Saved entries:
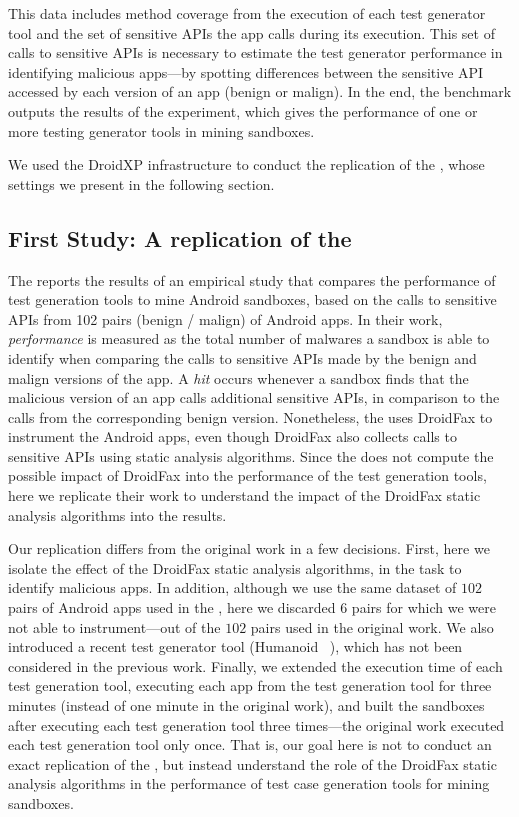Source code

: This data includes method coverage from the execution of each test generator tool and the
set of sensitive APIs the app calls during its execution. This set of calls to
sensitive APIs is necessary to estimate the test generator performance in identifying malicious apps---by spotting
differences between the sensitive API accessed by each version of an app (benign or malign).
In the end, the benchmark outputs the results of the experiment, which gives the
performance of one or more testing generator tools in mining sandboxes.

We used the DroidXP infrastructure to conduct the replication of
the \blls, whose settings we present in the following section. 

\subsection{First Study: A replication of the \blls}\label{sec:set1}

The \blls reports the results of an empirical study that compares the performance of test generation tools to mine Android
sandboxes, based on the calls to sensitive APIs from 102 pairs (benign / malign) of Android apps. In their work, \emph{performance} is
measured as the total number of malwares a sandbox is able to identify when comparing the calls to sensitive APIs made by
the benign and malign versions of the app. A \emph{hit} occurs whenever a sandbox finds that the malicious version of an app calls
additional sensitive APIs, in comparison to the calls from the corresponding benign version.
Nonetheless, the \blls uses DroidFax to instrument the Android apps, even though DroidFax also
collects calls to sensitive APIs using static analysis algorithms. Since the \blls does not
compute the possible impact of DroidFax into the performance of the test generation tools,
here we replicate their work to understand the impact of the DroidFax static analysis algorithms into the \blls results.

Our replication differs from the original work in a few decisions. First, here we isolate
the effect of the DroidFax static analysis algorithms, in the task to identify malicious apps. In addition, although we use the same dataset of
$102$ pairs of Android apps used in the \blls, here we discarded $6$ pairs for which
we were not able to instrument---out of the $102$ pairs used in the original work. We also introduced a recent test generator tool (Humanoid ~\cite{DBLP:conf/kbse/LiY0C19}), which
has not been considered in the previous work. Finally, we extended the execution time of each test generation tool,
executing each app from the test generation tool for three minutes (instead of one minute in the
original work),
and built the sandboxes after executing each test generation tool
three times---the original work executed each test generation tool
only once. That is, our goal here is not to conduct an
exact replication of the \blls, but instead understand
the role of the DroidFax static analysis algorithms in the
performance of test case generation tools for mining sandboxes.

Required action: Look above for the line with "measured as the"; retype exactly that line, every line after it up to the line with "compute the possible", and that line too, nothing else.

Response box:
measured as the total number of malwares a sandbox is able to identify when comparing the calls to sensitive APIs made by
the benign and malign versions of the app. A \emph{hit} occurs whenever a sandbox finds that the malicious version of an app calls
additional sensitive APIs, in comparison to the calls from the corresponding benign version.
Nonetheless, the \blls uses DroidFax to instrument the Android apps, even though DroidFax also
collects calls to sensitive APIs using static analysis algorithms. Since the \blls does not
compute the possible impact of DroidFax into the performance of the test generation tools,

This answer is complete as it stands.